As difficult as it may be to find the hidden location of Dragos's lair, the Order was resourceful and determined. Those were the very qualities Dragos was counting on to get them halfway into the trap that he and Roth had set for them. Claire's blood bond to Roth and her ridiculous sense of honor would do the rest. Roth had no misconceptions that his future was riding on the success of this pending offensive strike against the warriors. If none of the assassins charged with aiding him didn't finish him off should he fail, then Dragos certainly would. As he made his final inspection of the detonators and pounds of explosives, he wondered if he hadn't been handed a suicide mission. But he had no intention of dying here. The warriors, however … Once they were led into his trap, there would be no chance of any one of them getting out alive.
He could only hope that the Order sent their entire membership after him. It would be such a pleasure to watch the group of them perish in one fell swoop. So much the better if that number included Claire and her reunited lover. Satisfied that all was in readiness in the lab, Roth headed into the UV-light prison area to check the settings one final time. He wanted everything to be perfect for the Order's imminent arrival… and their resulting demise.

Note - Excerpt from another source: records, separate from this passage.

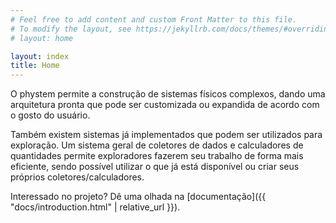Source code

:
 ```yaml
---
# Feel free to add content and custom Front Matter to this file.
# To modify the layout, see https://jekyllrb.com/docs/themes/#overriding-theme-defaults
# layout: home

layout: index
title: Home
---
```


O phystem permite a construção de sistemas físicos complexos, dando uma arquitetura
pronta que pode ser customizada ou expandida de acordo com o gosto do usuário. 

Também existem sistemas já implementados que podem ser utilizados para exploração. Um sistema geral 
de coletores de dados e calculadores de quantidades permite exploradores fazerem seu trabalho de forma mais
eficiente, sendo possível utilizar o que já está disponível ou criar seus próprios coletores/calculadores.

Interessado no projeto? Dê uma olhada na [documentação]({{ "docs/introduction.html" | relative_url }}).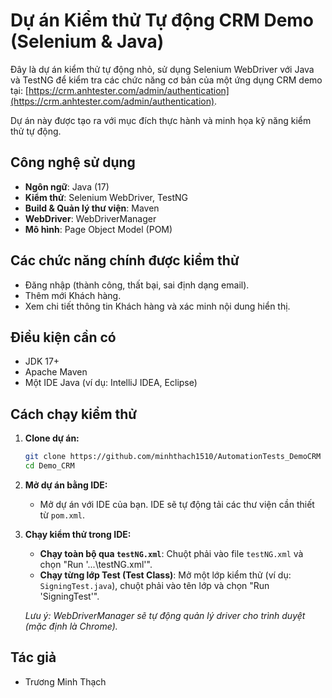 # Dự án Kiểm thử Tự động CRM Demo (Selenium & Java)

Đây là dự án kiểm thử tự động nhỏ, sử dụng Selenium WebDriver với Java và TestNG để kiểm tra các chức năng cơ bản của một ứng dụng CRM demo tại: [https://crm.anhtester.com/admin/authentication](https://crm.anhtester.com/admin/authentication).

Dự án này được tạo ra với mục đích thực hành và minh họa kỹ năng kiểm thử tự động.

## Công nghệ sử dụng

* **Ngôn ngữ**: Java (17)
* **Kiểm thử**: Selenium WebDriver, TestNG
* **Build & Quản lý thư viện**: Maven
* **WebDriver**: WebDriverManager
* **Mô hình**: Page Object Model (POM)

## Các chức năng chính được kiểm thử

* Đăng nhập (thành công, thất bại, sai định dạng email).
* Thêm mới Khách hàng.
* Xem chi tiết thông tin Khách hàng và xác minh nội dung hiển thị.

## Điều kiện cần có

* JDK 17+
* Apache Maven
* Một IDE Java (ví dụ: IntelliJ IDEA, Eclipse)

## Cách chạy kiểm thử

1.  **Clone dự án:**
    ```bash
    git clone https://github.com/minhthach1510/AutomationTests_DemoCRM
    cd Demo_CRM
    ```

2.  **Mở dự án bằng IDE:**
    * Mở dự án với IDE của bạn. IDE sẽ tự động tải các thư viện cần thiết từ `pom.xml`.

3.  **Chạy kiểm thử trong IDE:**
    * **Chạy toàn bộ qua `testNG.xml`**: Chuột phải vào file `testNG.xml` và chọn "Run '...\testNG.xml'".
    * **Chạy từng lớp Test (Test Class)**: Mở một lớp kiểm thử (ví dụ: `SigningTest.java`), chuột phải vào tên lớp và chọn "Run 'SigningTest'".
   

    *Lưu ý: WebDriverManager sẽ tự động quản lý driver cho trình duyệt (mặc định là Chrome).*
## Tác giả

* Trương Minh Thạch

It was too damned quiet. Lucan and the rest of the Order had spent the better part of the night combing the city, looking for any signs of Dragos or the Gen One assassins he'd apparently loosed on the streets to bring the Order out. Several hours of searching every deserted lot, warehouse, back alley, and rooftop, and Lucan was coming up empty. So were the rest of the teams on patrol tonight. He'd just hung up with Niko and Renata, who'd been jointly sweeping the area down by the Mystic River with Dante and Hunter. Not a trace of trouble, other than the usual bullshit perpetrated by mankind against its brothers. Frankly, the relative peace he was finding tonight didn't sit well with him.
Something seemed… off. Lucan could still feel it in his marrow that some serious trouble had been ramping up in the city the other night. Those human killings were significant in their brutality and their brazenness. The Order was being lured out to play in a very blatant manner, so why would Dragos pull back his strikes now that he had their attention? As Lucan made one more visual sweep of his area in the final hour before dawn, he couldn't help feeling that he and the rest of the Order were standing in the way of a pending tsunami. The tide and wind had sucked back hard, leaving an eerie, false state of calm. It was quiet now, but at any minute that mother of a wave was going to come pouring over them and consume everything in its path.